Connective Tissue Disorders: To Flap or Not to Flap?
Theresa Y. Wang1, *Joseph M. Serletti1, Sharon L. Kolasinski2, *David W. Low1, *Benjamin Chang1, Stephen J. Kovach1, *Liza C. Wu1
1Division of Plastic Surgery, University of Pennsylvania, Philadelphia, PA;2Division of Rheumatology, University of Pennsylvania, Philadelphia, PA
BACKGROUND: Connective tissue or collagen vascular disorders affect multiple organ systems through a variety of mechanisms: the presence of vasospasm; autoimmunoglobulin deposition along vascular basement membranes; activation of inflammatory cells; and intravascular thrombosis. As a result, patients often exhibit manifestations of their disease with vasculitis and soft tissue pathology. Some may suggest that the inherent risks for thrombosis and wound healing complications deem these patients unsuitable candidates for free tissue reconstruction. We present our series of connective tissue disorder patients who underwent successful free flap reconstruction. This represents the first reported series in the literature.

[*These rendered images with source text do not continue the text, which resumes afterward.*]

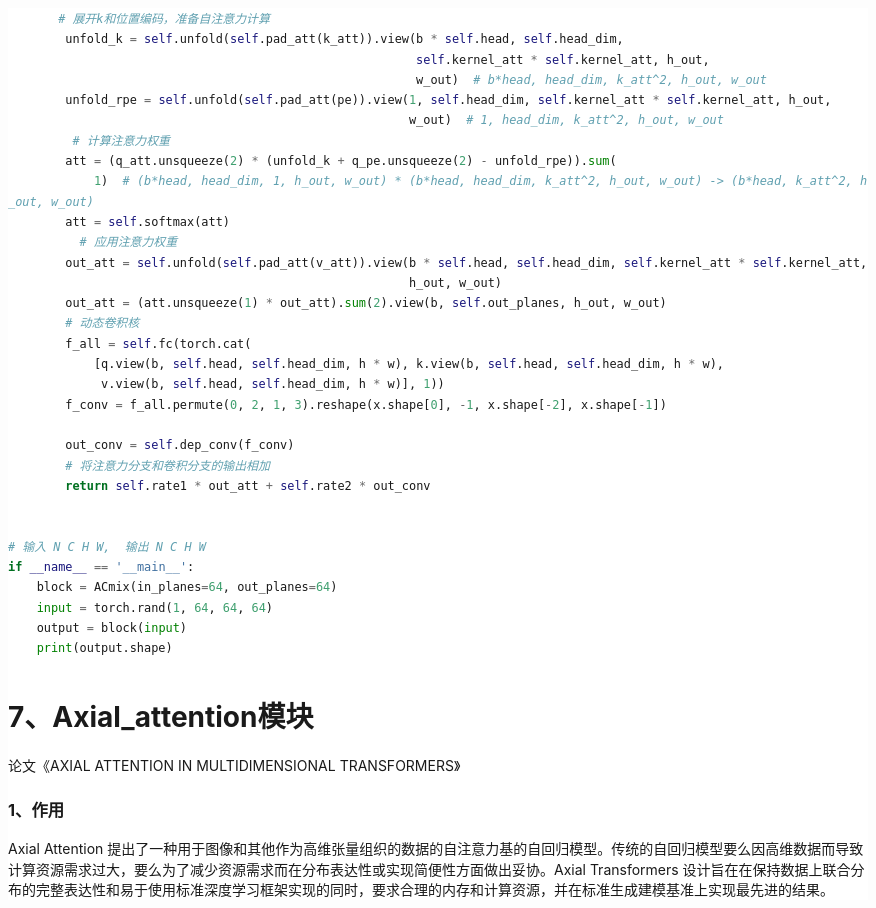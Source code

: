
 ```python
       # 展开k和位置编码，准备自注意力计算
        unfold_k = self.unfold(self.pad_att(k_att)).view(b * self.head, self.head_dim,
                                                         self.kernel_att * self.kernel_att, h_out,
                                                         w_out)  # b*head, head_dim, k_att^2, h_out, w_out
        unfold_rpe = self.unfold(self.pad_att(pe)).view(1, self.head_dim, self.kernel_att * self.kernel_att, h_out,
                                                        w_out)  # 1, head_dim, k_att^2, h_out, w_out
		 # 计算注意力权重
        att = (q_att.unsqueeze(2) * (unfold_k + q_pe.unsqueeze(2) - unfold_rpe)).sum(
            1)  # (b*head, head_dim, 1, h_out, w_out) * (b*head, head_dim, k_att^2, h_out, w_out) -> (b*head, k_att^2, h_out, w_out)
        att = self.softmax(att)
		  # 应用注意力权重
        out_att = self.unfold(self.pad_att(v_att)).view(b * self.head, self.head_dim, self.kernel_att * self.kernel_att,
                                                        h_out, w_out)
        out_att = (att.unsqueeze(1) * out_att).sum(2).view(b, self.out_planes, h_out, w_out)
		# 动态卷积核
        f_all = self.fc(torch.cat(
            [q.view(b, self.head, self.head_dim, h * w), k.view(b, self.head, self.head_dim, h * w),
             v.view(b, self.head, self.head_dim, h * w)], 1))
        f_conv = f_all.permute(0, 2, 1, 3).reshape(x.shape[0], -1, x.shape[-2], x.shape[-1])

        out_conv = self.dep_conv(f_conv)
		# 将注意力分支和卷积分支的输出相加
        return self.rate1 * out_att + self.rate2 * out_conv


# 输入 N C H W,  输出 N C H W
if __name__ == '__main__':
    block = ACmix(in_planes=64, out_planes=64)
    input = torch.rand(1, 64, 64, 64)
    output = block(input)
    print(output.shape)

```



# 7、Axial_attention模块

论文《AXIAL ATTENTION IN MULTIDIMENSIONAL TRANSFORMERS》

### 1、作用

Axial Attention 提出了一种用于图像和其他作为高维张量组织的数据的自注意力基的自回归模型。传统的自回归模型要么因高维数据而导致计算资源需求过大，要么为了减少资源需求而在分布表达性或实现简便性方面做出妥协。Axial Transformers 设计旨在在保持数据上联合分布的完整表达性和易于使用标准深度学习框架实现的同时，要求合理的内存和计算资源，并在标准生成建模基准上实现最先进的结果。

METHODS: A prospective chart review was conducted of all free flap reconstruction within the Division of Plastic Surgery at University of Pennsylvania. A total of 1284 free flaps were performed between February 2005 and February 2009. Twenty-five (2%) patients with diagnosis of connective tissue disorders were identified with some having concomitant diseases. Diagnoses included Sjogren’s syndrome (3), Raynaud’s phenomenon (8), rheumatoid arthritis (7), systemic lupus erythematosus (4), sarcoidosis (4), limited scleroderma (CREST syndrome) (1), and multicentric reticulohistiocytosis (1). Data were evaluated based on operative, inpatient and outpatient clinical records.
RESULTS: All 25 patients were females. Mean age was 51 years (37 to 72). The average BMI was 28.1 kg/m2 (16.6 to 38.8). Average length of hospital stay was 4 days (3 to 8). Seven patients (28%) were on chronic immunosuppressive therapy for their diseases. A total of 32 free flap reconstructions were performed which included 23 breast patients (7 DIEP, 21 TRAM, 1 gluteal) and 2 head and neck patients (1 ALT, 2 radial forearm). In the breast patients, six flaps were delayed reconstruction, and 17 were immediate. All free flaps were performed with a single arterial and venous anastomosis. There were no intraoperative or postoperative microvascular complications. Postoperatively, each patient received the standard anticoagulation according to independent surgeon protocol. There was 1 case of lower extremity deep vein thrombosis on postoperative day 15 that was managed with coumadin. There were 3 cases of wound dehiscence, all of which healed secondarily with local wound care.
CONCLUSIONS: In connective tissue disorder, the hallmark is inflammation of the soft tissues and blood vessels. Because of these inherent risks, free tissue transfer may carry an increased risk of wound healing complications or flap loss/thrombosis. We demonstrate from our series, however, that it is safe, and there is no increased morbidity in vascular compromise and the types of postoperative complications in this population. Connective tissue disorders should not preclude patients from free flap reconstruction.